Last week was not kind to big government advocates, as the Gov.Bobby Jindal Administration officials reported that its privatization efforts had yielded hundreds of millions of dollars in savings from health care initiatives.
If it wasn’t enough that private operation of eight state hospitals seemed on course to save $52 million this past fiscal year, or that privatization of the operations of the Office of Group Benefits with other efficiency measures were expected to save $114 million, the jackpot was the amount from the first of the initiatives, changing Medicaid from a fee-for-service to a managed capitation system. Louisiana’s Joint Legislative Committee on the Budget was told by the Department of Health and Hospitals that the predicted first year of savings reached its $135.9 million goal.

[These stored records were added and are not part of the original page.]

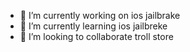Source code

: - 🔭 I’m currently working on ios jailbrake 
- 🌱 I’m currently learning ios jailbreke
- 👯 I’m looking to collaborate troll store 



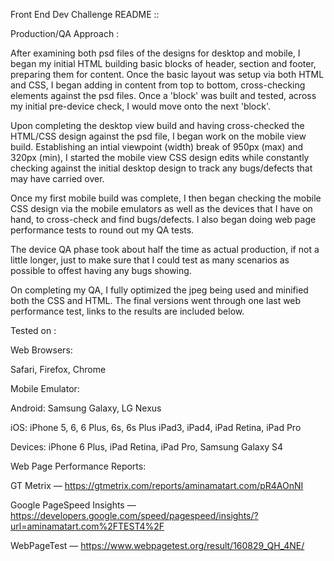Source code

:Front End Dev Challenge README ::

Production/QA Approach :

After examining both psd files of the designs for desktop and mobile, I began my initial HTML building basic blocks of header, section and footer, preparing them for content. Once the basic layout was setup via both HTML and CSS, I began adding in content from top to bottom, cross-checking elements against the psd files. Once a 'block' was built and tested, across my initial pre-device check, I would move onto the next 'block'. 

Upon completing the desktop view build and having cross-checked the HTML/CSS design against the psd file, I began work on the mobile view build. Establishing an intial viewpoint (width) break of 950px (max) and 320px (min), I started the mobile view CSS design edits while constantly checking against the initial desktop design to track any bugs/defects that may have carried over.

Once my first mobile build was complete, I then began checking the mobile CSS design via the mobile emulators as well as the devices that I have on hand, to cross-check and find bugs/defects. I also began doing web page performance tests to round out my QA tests.

The device QA phase took about half the time as actual production, if not a little longer, just to make sure that I could test as many scenarios as possible to offest having any bugs showing.

On completing my QA, I fully optimized the jpeg being used and minified both the CSS and HTML. The final versions went through one last web performance test, links to the results are included below.


Tested on :

Web Browsers:

Safari,
Firefox,
Chrome

Mobile Emulator:

Android:
Samsung Galaxy,
LG Nexus

iOS:
iPhone 5, 6, 6 Plus, 6s, 6s Plus
iPad3, iPad4, iPad Retina, iPad Pro

Devices:
iPhone 6 Plus,
iPad Retina,
iPad Pro,
Samsung Galaxy S4

Web Page Performance Reports:

GT Metrix —
https://gtmetrix.com/reports/aminamatart.com/pR4AOnNI

Google PageSpeed Insights —
https://developers.google.com/speed/pagespeed/insights/?url=aminamatart.com%2FTEST4%2F

WebPageTest —
https://www.webpagetest.org/result/160829_QH_4NE/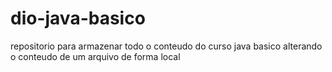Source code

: # dio-java-basico
repositorio para armazenar todo o conteudo do curso java basico
alterando o conteudo de um arquivo de forma local
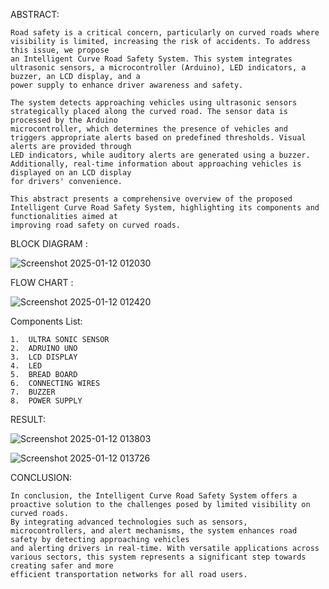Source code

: ABSTRACT:

    Road safety is a critical concern, particularly on curved roads where visibility is limited, increasing the risk of accidents. To address this issue, we propose
    an Intelligent Curve Road Safety System. This system integrates ultrasonic sensors, a microcontroller (Arduino), LED indicators, a buzzer, an LCD display, and a 
    power supply to enhance driver awareness and safety.

    The system detects approaching vehicles using ultrasonic sensors strategically placed along the curved road. The sensor data is processed by the Arduino 
    microcontroller, which determines the presence of vehicles and triggers appropriate alerts based on predefined thresholds. Visual alerts are provided through 
    LED indicators, while auditory alerts are generated using a buzzer. Additionally, real-time information about approaching vehicles is displayed on an LCD display 
    for drivers' convenience.
    
    This abstract presents a comprehensive overview of the proposed Intelligent Curve Road Safety System, highlighting its components and functionalities aimed at 
    improving road safety on curved roads.
BLOCK DIAGRAM :

  ![Screenshot 2025-01-12 012030](https://github.com/user-attachments/assets/af676fe8-197d-4088-b557-e1ecf7234458)

FLOW CHART :

  ![Screenshot 2025-01-12 012420](https://github.com/user-attachments/assets/3ce9c0ed-3d5f-46a9-b7b2-be1b7e9c67bf)

Components List:

    1.	ULTRA SONIC SENSOR
    2.	ADRUINO UNO
    3.	LCD DISPLAY
    4.	LED
    5.	BREAD BOARD
    6.	CONNECTING WIRES
    7.	BUZZER
    8.	POWER SUPPLY 
RESULT:


![Screenshot 2025-01-12 013803](https://github.com/user-attachments/assets/2b09f11f-3ff2-4fe8-9292-24af86c49887)



![Screenshot 2025-01-12 013726](https://github.com/user-attachments/assets/30034150-9f96-4d9e-af60-798e24da0df0)

CONCLUSION:

    In conclusion, the Intelligent Curve Road Safety System offers a proactive solution to the challenges posed by limited visibility on curved roads. 
    By integrating advanced technologies such as sensors, microcontrollers, and alert mechanisms, the system enhances road safety by detecting approaching vehicles 
    and alerting drivers in real-time. With versatile applications across various sectors, this system represents a significant step towards creating safer and more 
    efficient transportation networks for all road users.

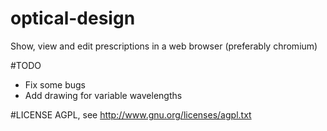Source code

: optical-design
==============

Show, view and edit prescriptions in a web browser (preferably chromium)

#TODO
* Fix some bugs
* Add drawing for variable wavelengths

#LICENSE
AGPL, see http://www.gnu.org/licenses/agpl.txt
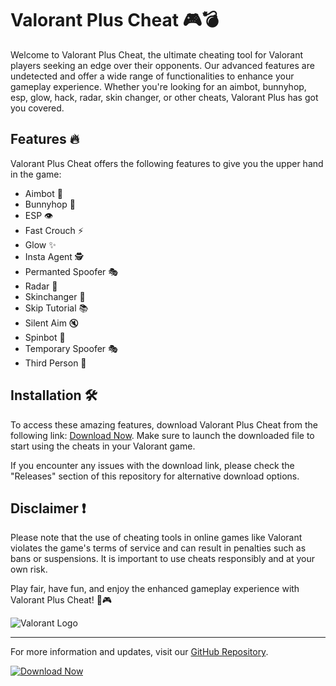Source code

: # Valorant Plus Cheat 🎮💣

Welcome to Valorant Plus Cheat, the ultimate cheating tool for Valorant players seeking an edge over their opponents. Our advanced features are undetected and offer a wide range of functionalities to enhance your gameplay experience. Whether you're looking for an aimbot, bunnyhop, esp, glow, hack, radar, skin changer, or other cheats, Valorant Plus has got you covered.

## Features 🔥

Valorant Plus Cheat offers the following features to give you the upper hand in the game:

- Aimbot 🎯
- Bunnyhop 🐇
- ESP 👁️
- Fast Crouch ⚡
- Glow ✨
- Insta Agent 🕵️
- Permanted Spoofer 🎭
- Radar 📡
- Skinchanger 💅
- Skip Tutorial 📚
- Silent Aim 🔇
- Spinbot 🔄
- Temporary Spoofer 🎭
- Third Person 🕺

## Installation 🛠️

To access these amazing features, download Valorant Plus Cheat from the following link: [Download Now](https://github.com/file/App.zip). Make sure to launch the downloaded file to start using the cheats in your Valorant game.

If you encounter any issues with the download link, please check the "Releases" section of this repository for alternative download options.

## Disclaimer ❗

Please note that the use of cheating tools in online games like Valorant violates the game's terms of service and can result in penalties such as bans or suspensions. It is important to use cheats responsibly and at your own risk.

Play fair, have fun, and enjoy the enhanced gameplay experience with Valorant Plus Cheat! 🚀🎮

![Valorant Logo](https://example.com/valorant_logo.png)

---

For more information and updates, visit our [GitHub Repository](https://github.com/yourusername/repositoryname).

[![Download Now](https://img.shields.io/badge/Download-Now-brightgreen)](https://github.com/file/App.zip)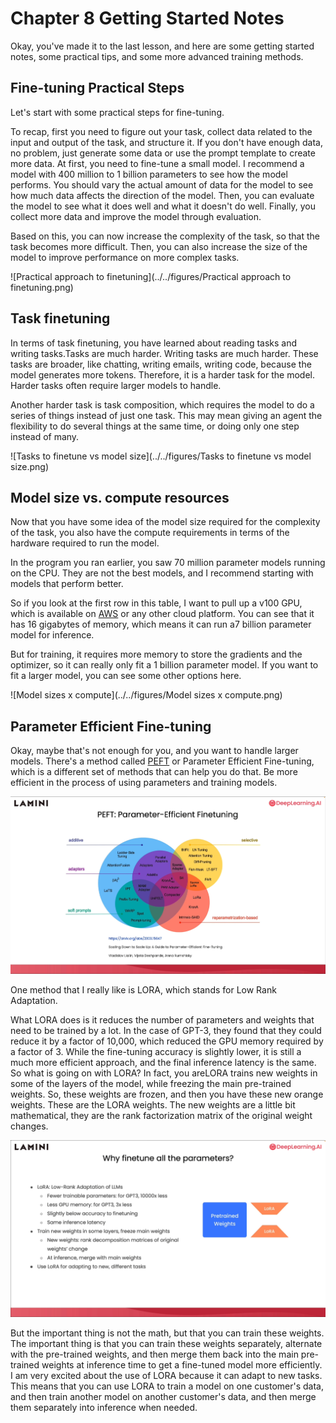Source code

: # Chapter 8 Getting Started Notes

Okay, you've made it to the last lesson, and here are some getting started notes, some practical tips, and some more advanced training methods.

## Fine-tuning Practical Steps

Let's start with some practical steps for fine-tuning.

To recap, first you need to figure out your task, collect data related to the input and output of the task, and structure it. If you don't have enough data, no problem, just generate some data or use the prompt template to create more data. At first, you need to fine-tune a small model. I recommend a model with 400 million to 1 billion parameters to see how the model performs. You should vary the actual amount of data for the model to see how much data affects the direction of the model. Then, you can evaluate the model to see what it does well and what it doesn't do well. Finally, you collect more data and improve the model through evaluation.

Based on this, you can now increase the complexity of the task, so that the task becomes more difficult. Then, you can also increase the size of the model to improve performance on more complex tasks.

![Practical approach to finetuning](../../figures/Practical approach to finetuning.png)

## Task finetuning

In terms of task finetuning, you have learned about reading tasks and writing tasks.Tasks are much harder. Writing tasks are much harder. These tasks are broader, like chatting, writing emails, writing code, because the model generates more tokens. Therefore, it is a harder task for the model. Harder tasks often require larger models to handle.

Another harder task is task composition, which requires the model to do a series of things instead of just one task. This may mean giving an agent the flexibility to do several things at the same time, or doing only one step instead of many.

![Tasks to finetune vs model size](../../figures/Tasks to finetune vs model size.png)

## Model size vs. compute resources

Now that you have some idea of ​​the model size required for the complexity of the task, you also have the compute requirements in terms of the hardware required to run the model.

In the program you ran earlier, you saw 70 million parameter models running on the CPU. They are not the best models, and I recommend starting with models that perform better.

So if you look at the first row in this table, I want to pull up a v100 GPU, which is available on [AWS](https://aws.amazon.com/) or any other cloud platform. You can see that it has 16 gigabytes of memory, which means it can run a7 billion parameter model for inference.

But for training, it requires more memory to store the gradients and the optimizer, so it can really only fit a 1 billion parameter model. If you want to fit a larger model, you can see some other options here.

![Model sizes x compute](../../figures/Model sizes x compute.png)

## Parameter Efficient Fine-tuning

Okay, maybe that's not enough for you, and you want to handle larger models. There's a method called [PEFT](https://arxiv.org/abs/2303.15647) or Parameter Efficient Fine-tuning, which is a different set of methods that can help you do that. Be more efficient in the process of using parameters and training models.

![PEFT](../../figures/PEFT.png)

One method that I really like is LORA, which stands for Low Rank Adaptation.

What LORA does is it reduces the number of parameters and weights that need to be trained by a lot. In the case of GPT-3, they found that they could reduce it by a factor of 10,000, which reduced the GPU memory required by a factor of 3. While the fine-tuning accuracy is slightly lower, it is still a much more efficient approach, and the final inference latency is the same. So what is going on with LORA? In fact, you areLORA trains new weights in some of the layers of the model, while freezing the main pre-trained weights. So, these weights are frozen, and then you have these new orange weights. These are the LORA weights. The new weights are a little bit mathematical, they are the rank factorization matrix of the original weight changes.

![LORA](../../figures/LORA.png)

But the important thing is not the math, but that you can train these weights. The important thing is that you can train these weights separately, alternate with the pre-trained weights, and then merge them back into the main pre-trained weights at inference time to get a fine-tuned model more efficiently. I am very excited about the use of LORA because it can adapt to new tasks. This means that you can use LORA to train a model on one customer's data, and then train another model on another customer's data, and then merge them separately into inference when needed.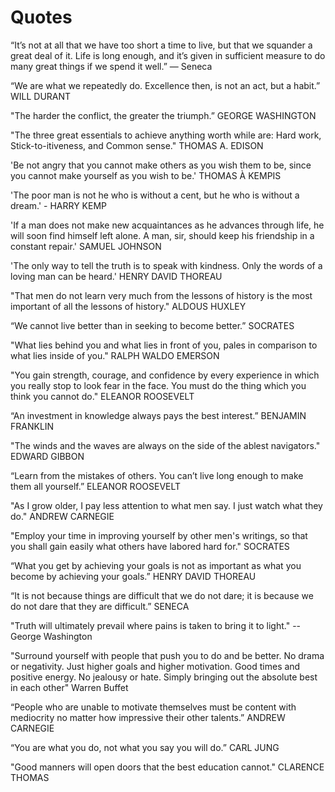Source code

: # Quotes

“It’s not at all that we have too short a time to live,
but that we squander a great deal of it. Life is long
enough, and it’s given in sufficient measure to do
many great things if we spend it well.” — Seneca

“We are what we repeatedly do. Excellence then, is not an act, but a habit.”
WILL DURANT

"The harder the conflict, the greater the triumph.”
GEORGE WASHINGTON

"The three great essentials to achieve anything worth while are: Hard work, Stick-to-itiveness, and Common sense."
THOMAS A. EDISON

'Be not angry that you cannot make others as you wish them to be, since you cannot make yourself as you wish to be.'
THOMAS À KEMPIS

'The poor man is not he who is without a cent, but he who is without a dream.' - HARRY KEMP

'If a man does not make new acquaintances as he advances through life, he will soon find himself left alone. A man, sir, should keep his friendship in a constant repair.'
SAMUEL JOHNSON

'The only way to tell the truth is to speak with kindness. Only the words of a loving man can be heard.'
HENRY DAVID THOREAU

"That men do not learn very much from the lessons of history is the most important of all the lessons of history."
ALDOUS HUXLEY

“We cannot live better than in seeking to become better.”
SOCRATES

"What lies behind you and what lies in front of you, pales in comparison to what lies inside of you."
RALPH WALDO EMERSON

"You gain strength, courage, and confidence by every experience in which you really stop to look fear in the face. You must do the thing which you think you cannot do."
ELEANOR ROOSEVELT

“An investment in knowledge always pays the best interest.”
BENJAMIN FRANKLIN

"The winds and the waves are always on the side of the ablest navigators."
EDWARD GIBBON

“Learn from the mistakes of others. You can’t live long enough to make them all yourself.”
ELEANOR ROOSEVELT

"As I grow older, I pay less attention to what men say. I just watch what they do."
ANDREW CARNEGIE

"Employ your time in improving yourself by other men's writings, so that you shall gain easily what others have labored hard for."
SOCRATES

“What you get by achieving your goals is not as important as what you become by achieving your goals.”
HENRY DAVID THOREAU

“It is not because things are difficult that we do not dare; it is because we do not dare that they are difficult.”
SENECA

"Truth will ultimately prevail where pains is taken to bring it to light." --
George Washington

"Surround yourself with people that push you to do and be better. No drama or negativity. Just higher goals and higher motivation. Good times and positive energy. No jealousy or hate. Simply bringing out the absolute best in each other"
Warren Buffet

“People who are unable to motivate themselves must be content with mediocrity no matter how impressive their other talents.”
ANDREW CARNEGIE

“You are what you do, not what you say you will do.”
CARL JUNG

"Good manners will open doors that the best education cannot."
CLARENCE THOMAS
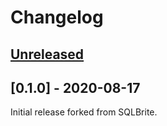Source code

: # Changelog

## [Unreleased]


## [0.1.0] - 2020-08-17

Initial release forked from SQLBrite.


[Unreleased]: https://github.com/cashapp/turbine/compare/1.0.0...HEAD
[1.0.0]: https://github.com/cashapp/turbine/releases/tag/1.0.0
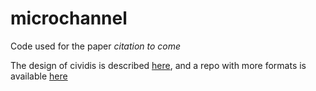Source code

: # microchannel

Code used for the paper _citation to come_

The design of cividis is described [here](https://doi.org/10.1371/journal.pone.0199239), and a repo with more formats is available [here](https://github.com/pnnl/cmaputil)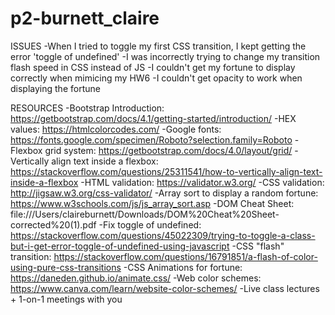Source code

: # p2-burnett_claire


ISSUES
-When I tried to toggle my first CSS transition, I kept getting the error 'toggle of undefined'
-I was incorrectly trying to change my transition flash speed in CSS instead of JS
-I couldn't get my fortune to display correctly when mimicing my HW6
-I couldn't get opacity to work when displaying the fortune 



RESOURCES
-Bootstrap Introduction: https://getbootstrap.com/docs/4.1/getting-started/introduction/
-HEX values: https://htmlcolorcodes.com/
-Google fonts: https://fonts.google.com/specimen/Roboto?selection.family=Roboto
-Flexbox grid system: https://getbootstrap.com/docs/4.0/layout/grid/
-Vertically align text inside a flexbox: https://stackoverflow.com/questions/25311541/how-to-vertically-align-text-inside-a-flexbox
-HTML validation: https://validator.w3.org/
-CSS validation: http://jigsaw.w3.org/css-validator/
-Array sort to display a random fortune: https://www.w3schools.com/js/js_array_sort.asp
-DOM Cheat Sheet: file:///Users/claireburnett/Downloads/DOM%20Cheat%20Sheet-corrected%20(1).pdf
-Fix toggle of undefined: https://stackoverflow.com/questions/45022309/trying-to-toggle-a-class-but-i-get-error-toggle-of-undefined-using-javascript
-CSS "flash" transition: https://stackoverflow.com/questions/16791851/a-flash-of-color-using-pure-css-transitions
-CSS Animations for fortune: https://daneden.github.io/animate.css/
-Web color schemes: https://www.canva.com/learn/website-color-schemes/
-Live class lectures + 1-on-1 meetings with you


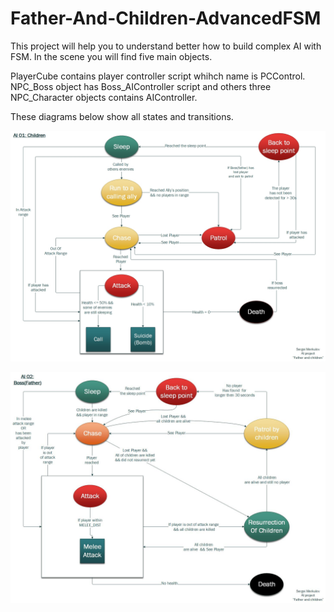 # Father-And-Children-AdvancedFSM

This project will help you to understand better how to build complex AI with FSM.
In the scene you will find five main objects. 

PlayerCube contains player controller script whihch name is PCControl.
NPC_Boss object has Boss_AIController script and others three NPC_Character objects contains AIController.


These diagrams below show all states and transitions.

![alt text](FSM%20State%20Diagrams/AI01%20Children.jpg)


![alt text](FSM%20State%20Diagrams/AI02%20Boss(Father).jpg)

Better, the figure could go much higher. Presently, five different plans are available, with three using a model of premium payment to an administrator coordinating providers and two where the role essentially get combined. Data from the first 10 months of 2013 revealed that on average the difference in payment per different kind of plan was about $13 per client month, Thus, DHH has decided that as of February of next year the only kind of plan offered will the premium payment kind, meaning about half of the nearly 800,000 covered individuals will have to switch.
Upon doing so, the savings could be substantial. The managed capitation plans cost $232.80 per member month, while traditional FFS Medicaid cost $262.34. If the same gap continues for next year that means that if the most recent total of about 918,000 regular enrollees (that is, not including elderly and disabled) stays the same with all enrolled (new rules will ensure this), the state will save over $325 million next year.
And that could grow because elderly and disabled individuals receiving services under Medicaid waivers, currently still operating under the FFS model, will begin migrating to the managed capitation model. The ability to do this and any savings are harder to predict, because the intense nature of some service provision lends itself poorly to the managed capitation model and therefore would not work well, and of others that can be managed, because these clients need so many and intense services that the margins probably won’t be as great in the aggregate. Still, any savings brings more taxpayer relief and the ability to serve more people.
Best of all, DHH notes no reduction in the quality of care and hopes with new rules to improve it still, mirroring the increase in services being offered under private state hospital management and in the continued provision of benefits to state employees and retirees with the only reductions occurring at the margins for efficiency sake. In the aggregate, the three combined promise to produce, given these assumptions, $491 million in savings because of privatization next year, or about 2 percent of the total budget but about 4 percent of all state-generated tax revenues, will overall service provision not reduced in quality or quantity.
Those wedded to Louisiana’s populist past, from gubernatorial candidates to political party politician hacks to special interests and the big government ideologues that give them aid and comfort, will not address, much less admit, these empirical verifications of the basic understanding that when private sector providers of something exist in a competitive marketplace, they always will perform that service more cheaply than government at a level of quality no worse than government. That fact offends the command-and-control mentality of these sycophants, and its inconvenience to their worldviews should not be allowed to slow, much less reverse, the demonstrated benefits privatization has had for Louisianans.